Anatomy of a Sudoku Grid
The parts of a Sudoku grid explained: cells, rows, columns, boxes, bands, stacks and the units that drive every deduction.
Solving Sudoku is easier once you can name the parts of the grid. The board is built from 81 cells arranged in 9 rows and 9 columns, grouped into nine 3×3 boxes. Rows, columns and boxes are collectively called "units" — the groups that must each contain 1–9 exactly once.
A few wider groupings are useful too: three boxes in a horizontal row form a "band", and three boxes stacked vertically form a "stack". Knowing this vocabulary makes every technique easier to describe and follow.
The building blocks
Every deduction in Sudoku is about a unit — a row, a column or a box. When you place or eliminate a digit, you are reasoning about which cells of a unit can still hold it.
- Cell — one of the 81 squares; holds a single digit.
- Row — a horizontal line of 9 cells.
- Column — a vertical line of 9 cells.
- Box — a 3×3 block of 9 cells (also called a region).
- Unit — any row, column or box (each must hold 1–9 once).

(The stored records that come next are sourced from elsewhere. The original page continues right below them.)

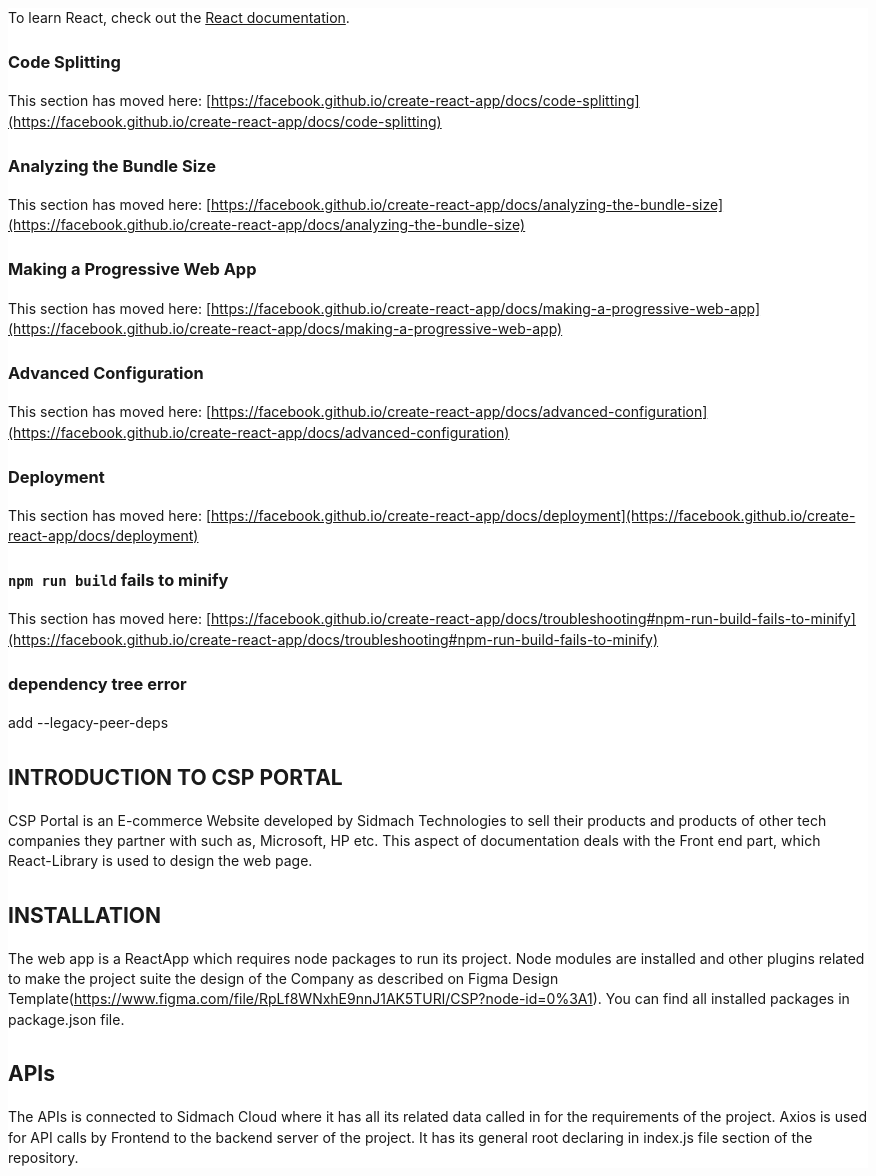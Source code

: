 To learn React, check out the [React documentation](https://reactjs.org/).

### Code Splitting

This section has moved here: [https://facebook.github.io/create-react-app/docs/code-splitting](https://facebook.github.io/create-react-app/docs/code-splitting)

### Analyzing the Bundle Size

This section has moved here: [https://facebook.github.io/create-react-app/docs/analyzing-the-bundle-size](https://facebook.github.io/create-react-app/docs/analyzing-the-bundle-size)

### Making a Progressive Web App

This section has moved here: [https://facebook.github.io/create-react-app/docs/making-a-progressive-web-app](https://facebook.github.io/create-react-app/docs/making-a-progressive-web-app)

### Advanced Configuration

This section has moved here: [https://facebook.github.io/create-react-app/docs/advanced-configuration](https://facebook.github.io/create-react-app/docs/advanced-configuration)

### Deployment

This section has moved here: [https://facebook.github.io/create-react-app/docs/deployment](https://facebook.github.io/create-react-app/docs/deployment)

### `npm run build` fails to minify

This section has moved here: [https://facebook.github.io/create-react-app/docs/troubleshooting#npm-run-build-fails-to-minify](https://facebook.github.io/create-react-app/docs/troubleshooting#npm-run-build-fails-to-minify)

### dependency tree error 
add --legacy-peer-deps

## INTRODUCTION TO CSP PORTAL
 CSP Portal is an E-commerce Website developed by Sidmach Technologies to sell their products and products of other tech companies they partner with such as, Microsoft, HP etc. This aspect of documentation deals with the Front end part, which React-Library is used to design the web page.

## INSTALLATION
The web app is a ReactApp which requires node packages to run its project. Node modules are installed and other plugins related to make the project suite the design of the Company as described on Figma Design Template(https://www.figma.com/file/RpLf8WNxhE9nnJ1AK5TURl/CSP?node-id=0%3A1). You can find all installed packages in package.json file.

## APIs
The APIs is connected to Sidmach Cloud where it has all its related data called in for the requirements of the project. Axios is used for API calls by Frontend to the backend server of the project. It has its general root declaring in index.js file section of the repository.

- Band — three boxes side by side; stack — three boxes top to bottom.
How the units overlap
Each cell belongs to exactly three units: one row, one column and one box. The cells that share a unit with a given cell are its "peers" — 20 of them on a 9×9 grid. A digit placed in a cell is immediately forbidden in all 20 of its peers, and that overlap is the engine behind every solving technique.
Try it yourself
Tap a cell, then a number, to practise.
Frequently asked questions
- How many cells does a 9×9 Sudoku have?
- 81 — nine rows of nine. They are grouped into nine 3×3 boxes, and each cell sits in one row, one column and one box.
- What is a "unit" in Sudoku?
- A unit is any group that must contain the digits 1–9 exactly once: a row, a column, or a box. Most techniques are stated in terms of units.